To serve Chanmery is to embrace Japanese sophistication. The holiday drink captures the essence of festive celebrations in the Land of the Rising Sun, and is a unique concoction that blends Champagne and Mikan orange liqueur, creating a crisp and citrusy libation. Usually served chilled in delicate flutes, the effervescence of Champagne pairs seamlessly with the bright notes of orange. While Chanmery itself may not be a deeply rooted cultural tradition, it has become associated with the celebratory atmosphere of Christmas in Japan, and is a refreshing and elegant option for holiday toasts and festivities. For those who don’t drink alcohol, any spritz can replace the Champagne—of course, served in style.

Jólabland from Iceland

Ingredients: orange spritzer and brown ale (Guinness, for example)

With thirteen days of Christmas in Iceland, there’s plenty of time to celebrate and indulge. Best for quenching sweettooths, jólabland is a one-of-a-kind tradition that not only refreshes but also encapsulates the very essence of Christmas celebrations in the Land of Fire and Ice. Hailing from Iceland, jólabland is an ale that features a harmony of malt extract and orange soda—a fizzy, citrusy elixir that mirrors the lively spirit of the Icelandic winter. Pour it into tall glasses, where the bubbles dance like snowflakes, and sip on the citrusy aroma of this Christmas ale.

Jólabland from Iceland. Image via Pexels.

White Christmas mojito from Australia

Ingredients: fresh mint, lime juice, white and coconut rum, coconut milk, sparkling water, pomegranate arils

Embracing the laid-back Aussie Christmas vibe comes with a white Christmas mojito, the refreshing classic that captures the essence of festive and sun-kissed holiday celebrations. Born in Australia, this mojito offers a tropical twist, making it the go-to beverage for climate-fitting Christmas gatherings. It’s a drink to have fun with when serving or sipping—and like all mojitos, includes white sugar, fresh mint leaves, and lime juice, and garnish slices of juicy pineapple. It’s refreshing like a summer Down Under.

Colada Morada from Ecuador

Ingredients: purple corn flour, water, naranjilla, pineapple, strawberries, mortiños, brown sugar, cinnamon, cloves, citrus flavor, aguardiente or rum (optional)

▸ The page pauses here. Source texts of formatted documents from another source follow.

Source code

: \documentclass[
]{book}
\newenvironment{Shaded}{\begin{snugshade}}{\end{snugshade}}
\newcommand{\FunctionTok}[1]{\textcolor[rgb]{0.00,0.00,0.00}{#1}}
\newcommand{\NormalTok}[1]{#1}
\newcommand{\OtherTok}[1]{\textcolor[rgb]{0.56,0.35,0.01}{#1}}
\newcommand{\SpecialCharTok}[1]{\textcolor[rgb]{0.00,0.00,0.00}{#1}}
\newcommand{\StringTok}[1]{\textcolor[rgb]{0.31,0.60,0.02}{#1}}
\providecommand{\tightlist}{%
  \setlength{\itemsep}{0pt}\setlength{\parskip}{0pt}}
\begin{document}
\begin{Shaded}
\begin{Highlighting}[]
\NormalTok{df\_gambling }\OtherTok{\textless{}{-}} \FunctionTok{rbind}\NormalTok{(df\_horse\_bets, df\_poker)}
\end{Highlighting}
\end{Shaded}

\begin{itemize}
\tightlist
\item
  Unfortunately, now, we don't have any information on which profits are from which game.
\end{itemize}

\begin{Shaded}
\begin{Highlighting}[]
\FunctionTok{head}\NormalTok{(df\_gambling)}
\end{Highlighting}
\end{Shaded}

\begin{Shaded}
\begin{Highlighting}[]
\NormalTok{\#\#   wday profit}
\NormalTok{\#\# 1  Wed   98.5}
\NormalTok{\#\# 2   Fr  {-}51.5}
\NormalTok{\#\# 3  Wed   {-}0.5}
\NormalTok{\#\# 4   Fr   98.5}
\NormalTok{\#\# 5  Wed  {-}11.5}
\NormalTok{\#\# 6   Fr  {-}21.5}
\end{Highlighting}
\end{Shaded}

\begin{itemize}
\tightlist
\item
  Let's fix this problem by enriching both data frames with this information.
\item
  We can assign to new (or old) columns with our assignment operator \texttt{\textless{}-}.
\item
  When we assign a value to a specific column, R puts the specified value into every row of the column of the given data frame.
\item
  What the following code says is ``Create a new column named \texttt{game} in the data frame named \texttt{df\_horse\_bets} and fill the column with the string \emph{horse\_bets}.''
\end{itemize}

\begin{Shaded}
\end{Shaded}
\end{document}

With a Colada Morada comes Ecuador’s festive landscape. The rich and vibrant seasonal drink embodies the spirit of celebrations in the South American gem. Originating in Ecuador, Colada Morada is a unique blend of purple corn flour, fruits, and spices, creating a velvety, spiced concoction that has become an integral part of the country’s Dia de los Difuntos, or Day of the Dead, traditions. The ancestral beverage has deep roots in Indigenous Ecuadorian culture, dating back to the pre-Columbian era. This is a commonly non-alcoholic beverage, but is best complimented with aguardiente or rum.

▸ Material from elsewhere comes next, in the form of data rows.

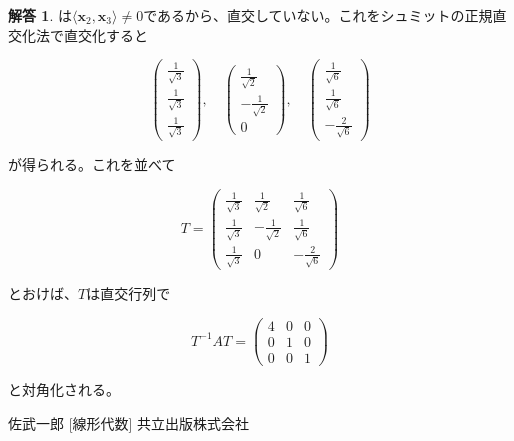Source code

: \documentclass[dvipdfmx,autodetect-engine]{jsarticle}
\theoremstyle{definition}
\newtheorem*{Answer*}{解答}
\begin{document}
{\begin{Answer*}
は$\langle \bm{x}_2, \bm{x}_3 \rangle \neq 0$であるから、直交していない。これをシュミットの正規直交化法で直交化すると

$$
\begin{pmatrix}
\frac{1}{\sqrt{3}} \\[1.5ex]
\frac{1}{\sqrt{3}} \\[1.5ex]
\frac{1}{\sqrt{3}}
\end{pmatrix}, \quad \begin{pmatrix}
\frac{1}{\sqrt{2}} \\[1.5ex]
-\frac{1}{\sqrt{2}} \\[1.5ex]
0
\end{pmatrix}, \quad \begin{pmatrix}
\frac{1}{\sqrt{6}} \\[1.5ex]
\frac{1}{\sqrt{6}} \\[1.5ex]
- \frac{2}{\sqrt{6}}
\end{pmatrix}
$$

が得られる。これを並べて

$$
T = \begin{pmatrix}
\frac{1}{\sqrt{3}} & \frac{1}{\sqrt{2}} & \frac{1}{\sqrt{6}} \\[1.5ex]
\frac{1}{\sqrt{3}} & - \frac{1}{\sqrt{2}} & \frac{1}{\sqrt{6}} \\[1.5ex]
\frac{1}{\sqrt{3}} & 0 & - \frac{2}{\sqrt{6}}
\end{pmatrix}
$$

とおけば、$T$は直交行列で

$$
T^{-1}AT = \begin{pmatrix}
4 & 0 & 0 \\
0 & 1 & 0 \\
0 & 0 & 1
\end{pmatrix}
$$

と対角化される。

\end{Answer*}
}


\begin{thebibliography}{n}
 佐武一郎 [線形代数] 共立出版株式会社
\end{thebibliography}
\end{document}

To serve Colada Morada is to embrace Ecuadorian heritage. Pour it into traditional cups, allowing the aromatic steam to rise and infuse the air with the essence of spices and fruits. Whether enjoyed during the Dia de los Difuntos celebrations or as a toast to Ecuador’s rich cultural tapestry, Colada Morada is not just a drink; it's a sip into the historical and flavorful traditions of Ecuador, a warm embrace of both the past and the present to enjoy when celebrating Christmas.

Eggnog from medieval Britain

Ingredients: eggs, sugar, milk, heavy cream, nutmeg, cinnamon, vanilla, rum, brandy, or bourbon

We would never forget you, eggnog! The holiday classic traces its roots back to medieval Britain’s custom of spicing and flavoring ale with beaten eggs, milk, and sherry. Through the ages, eggnog has evolved into the creamy and indulgent beverage we know today. For those who’ve taken part in eggnog-making, it’s pretty clear that the art lies in the balance. Whisk together eggs, sugar, milk, and a hint of nutmeg—and the cherry-on-top adult twist of a splash of brandy or rum. While a known classic, eggnog can also be cutting edge. For a fun twist on your holiday party, eggnog martinis are class. To warm up, add it as a top off in your post-dinner affogato.